:: DATA FOR THIS EXERCISE ::
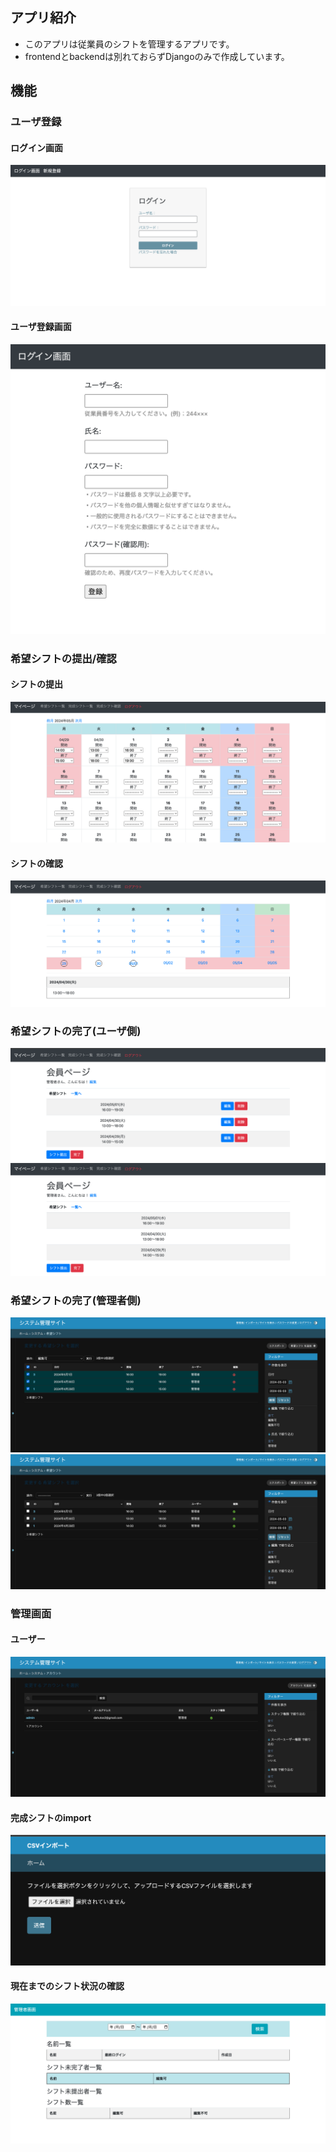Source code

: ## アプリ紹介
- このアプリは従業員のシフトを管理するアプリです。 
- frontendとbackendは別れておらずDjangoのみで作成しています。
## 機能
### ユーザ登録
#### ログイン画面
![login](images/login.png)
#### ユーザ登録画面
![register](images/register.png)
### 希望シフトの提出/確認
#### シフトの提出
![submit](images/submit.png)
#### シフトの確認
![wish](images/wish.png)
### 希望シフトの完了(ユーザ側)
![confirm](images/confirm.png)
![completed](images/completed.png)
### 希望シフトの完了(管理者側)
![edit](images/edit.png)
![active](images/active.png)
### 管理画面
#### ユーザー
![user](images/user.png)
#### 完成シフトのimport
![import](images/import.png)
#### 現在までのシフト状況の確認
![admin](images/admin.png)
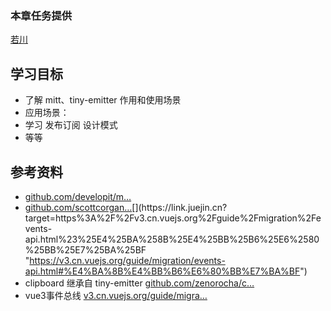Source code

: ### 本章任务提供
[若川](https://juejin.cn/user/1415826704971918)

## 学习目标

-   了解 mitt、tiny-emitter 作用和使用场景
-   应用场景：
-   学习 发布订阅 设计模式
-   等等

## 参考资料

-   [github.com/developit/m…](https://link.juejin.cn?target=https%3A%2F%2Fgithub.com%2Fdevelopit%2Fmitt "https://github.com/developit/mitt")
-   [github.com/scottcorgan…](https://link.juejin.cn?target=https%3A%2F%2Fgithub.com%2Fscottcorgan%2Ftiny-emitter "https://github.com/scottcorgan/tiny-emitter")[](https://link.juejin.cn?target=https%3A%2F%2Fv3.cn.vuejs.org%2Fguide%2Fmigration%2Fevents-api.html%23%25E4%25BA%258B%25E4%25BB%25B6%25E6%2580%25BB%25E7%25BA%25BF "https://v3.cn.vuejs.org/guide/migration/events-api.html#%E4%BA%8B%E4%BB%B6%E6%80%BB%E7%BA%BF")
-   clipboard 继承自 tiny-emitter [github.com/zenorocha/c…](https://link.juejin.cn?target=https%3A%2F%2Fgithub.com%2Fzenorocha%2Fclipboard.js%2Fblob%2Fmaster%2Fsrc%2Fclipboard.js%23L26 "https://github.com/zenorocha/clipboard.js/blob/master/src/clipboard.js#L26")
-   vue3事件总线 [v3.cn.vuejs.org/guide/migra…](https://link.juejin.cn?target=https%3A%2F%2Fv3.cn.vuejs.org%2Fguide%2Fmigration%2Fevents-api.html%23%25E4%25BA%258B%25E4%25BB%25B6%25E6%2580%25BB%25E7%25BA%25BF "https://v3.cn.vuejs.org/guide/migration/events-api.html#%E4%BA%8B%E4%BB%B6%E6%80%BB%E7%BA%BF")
:::
:: DATA FOR THIS EXERCISE ::
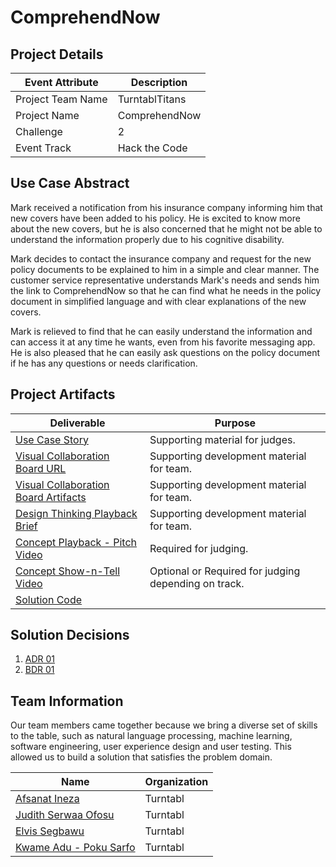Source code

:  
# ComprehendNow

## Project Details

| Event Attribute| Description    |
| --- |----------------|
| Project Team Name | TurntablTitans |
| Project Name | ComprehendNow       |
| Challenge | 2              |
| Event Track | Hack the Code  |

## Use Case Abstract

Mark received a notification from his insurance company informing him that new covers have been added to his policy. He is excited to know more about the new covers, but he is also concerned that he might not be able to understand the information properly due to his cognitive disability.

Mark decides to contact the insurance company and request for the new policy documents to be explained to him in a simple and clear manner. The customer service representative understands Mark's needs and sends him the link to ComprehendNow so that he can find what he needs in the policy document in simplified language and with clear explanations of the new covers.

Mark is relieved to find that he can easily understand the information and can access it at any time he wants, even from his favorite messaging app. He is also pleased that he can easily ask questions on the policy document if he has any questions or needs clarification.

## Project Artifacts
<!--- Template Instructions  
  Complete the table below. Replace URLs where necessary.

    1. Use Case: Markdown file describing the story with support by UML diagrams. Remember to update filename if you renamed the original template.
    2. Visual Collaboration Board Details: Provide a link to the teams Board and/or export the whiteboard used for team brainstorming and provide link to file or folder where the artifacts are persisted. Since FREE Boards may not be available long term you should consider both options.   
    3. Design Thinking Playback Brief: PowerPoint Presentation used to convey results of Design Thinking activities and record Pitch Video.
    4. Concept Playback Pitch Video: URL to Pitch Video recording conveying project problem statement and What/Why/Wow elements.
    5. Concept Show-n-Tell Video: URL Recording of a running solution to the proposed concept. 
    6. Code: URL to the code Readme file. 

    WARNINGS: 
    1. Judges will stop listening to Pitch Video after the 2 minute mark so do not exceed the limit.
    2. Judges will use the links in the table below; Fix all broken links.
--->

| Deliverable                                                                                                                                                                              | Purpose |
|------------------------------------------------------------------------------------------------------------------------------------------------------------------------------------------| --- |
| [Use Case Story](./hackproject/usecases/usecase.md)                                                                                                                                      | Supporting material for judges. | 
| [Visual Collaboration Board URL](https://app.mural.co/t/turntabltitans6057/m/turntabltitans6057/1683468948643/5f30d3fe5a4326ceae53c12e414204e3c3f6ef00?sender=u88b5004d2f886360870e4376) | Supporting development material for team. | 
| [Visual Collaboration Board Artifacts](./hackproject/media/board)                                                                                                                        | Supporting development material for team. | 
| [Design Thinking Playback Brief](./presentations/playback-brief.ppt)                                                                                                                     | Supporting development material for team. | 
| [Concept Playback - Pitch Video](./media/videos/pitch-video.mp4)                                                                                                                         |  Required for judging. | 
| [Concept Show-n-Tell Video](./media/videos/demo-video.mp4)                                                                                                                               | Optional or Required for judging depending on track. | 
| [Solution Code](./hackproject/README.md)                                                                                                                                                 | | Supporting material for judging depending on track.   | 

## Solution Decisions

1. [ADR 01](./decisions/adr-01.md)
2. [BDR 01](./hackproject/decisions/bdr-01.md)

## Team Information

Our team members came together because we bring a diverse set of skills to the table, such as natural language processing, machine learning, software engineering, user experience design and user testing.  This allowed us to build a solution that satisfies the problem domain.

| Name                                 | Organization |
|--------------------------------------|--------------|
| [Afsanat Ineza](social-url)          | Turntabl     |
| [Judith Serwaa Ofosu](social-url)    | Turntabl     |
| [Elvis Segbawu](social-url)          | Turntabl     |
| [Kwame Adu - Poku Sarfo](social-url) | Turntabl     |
:::
:: DATA FOR THIS EXERCISE ::
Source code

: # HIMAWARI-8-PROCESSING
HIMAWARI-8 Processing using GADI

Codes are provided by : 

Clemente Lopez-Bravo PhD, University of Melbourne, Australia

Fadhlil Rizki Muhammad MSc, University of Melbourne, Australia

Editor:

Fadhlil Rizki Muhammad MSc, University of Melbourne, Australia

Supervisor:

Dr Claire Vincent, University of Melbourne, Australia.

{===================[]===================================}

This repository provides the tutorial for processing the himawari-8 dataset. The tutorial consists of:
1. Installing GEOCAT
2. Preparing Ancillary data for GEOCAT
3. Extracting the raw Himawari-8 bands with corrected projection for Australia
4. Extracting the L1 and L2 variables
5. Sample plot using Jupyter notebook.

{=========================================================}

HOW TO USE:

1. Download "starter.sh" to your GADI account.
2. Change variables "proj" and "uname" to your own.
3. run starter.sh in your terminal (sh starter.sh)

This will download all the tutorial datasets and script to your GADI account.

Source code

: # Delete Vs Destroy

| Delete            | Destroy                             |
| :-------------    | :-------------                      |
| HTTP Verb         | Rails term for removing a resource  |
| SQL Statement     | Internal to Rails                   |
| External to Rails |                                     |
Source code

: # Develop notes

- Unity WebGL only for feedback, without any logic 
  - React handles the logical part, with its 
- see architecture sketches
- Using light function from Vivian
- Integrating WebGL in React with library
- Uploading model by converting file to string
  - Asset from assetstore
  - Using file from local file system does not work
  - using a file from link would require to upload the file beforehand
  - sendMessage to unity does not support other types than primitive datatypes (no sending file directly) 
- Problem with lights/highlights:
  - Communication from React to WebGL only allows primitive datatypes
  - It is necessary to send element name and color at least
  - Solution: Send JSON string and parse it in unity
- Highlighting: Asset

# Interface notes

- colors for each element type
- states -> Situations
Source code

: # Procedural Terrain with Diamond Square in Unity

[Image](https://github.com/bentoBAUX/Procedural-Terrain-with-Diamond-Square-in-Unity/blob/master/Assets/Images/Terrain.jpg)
:::
TASK ITEM
Look above for the line holding "- see architecture sketches" and the line holding "- It is necessary". Retype both, and every line between them, word for word and nothing else.

RESULT OF THIS EXERCISE
- see architecture sketches
- Using light function from Vivian
- Integrating WebGL in React with library
- Uploading model by converting file to string
  - Asset from assetstore
  - Using file from local file system does not work
  - using a file from link would require to upload the file beforehand
  - sendMessage to unity does not support other types than primitive datatypes (no sending file directly) 
- Problem with lights/highlights:
  - Communication from React to WebGL only allows primitive datatypes
  - It is necessary to send element name and color at least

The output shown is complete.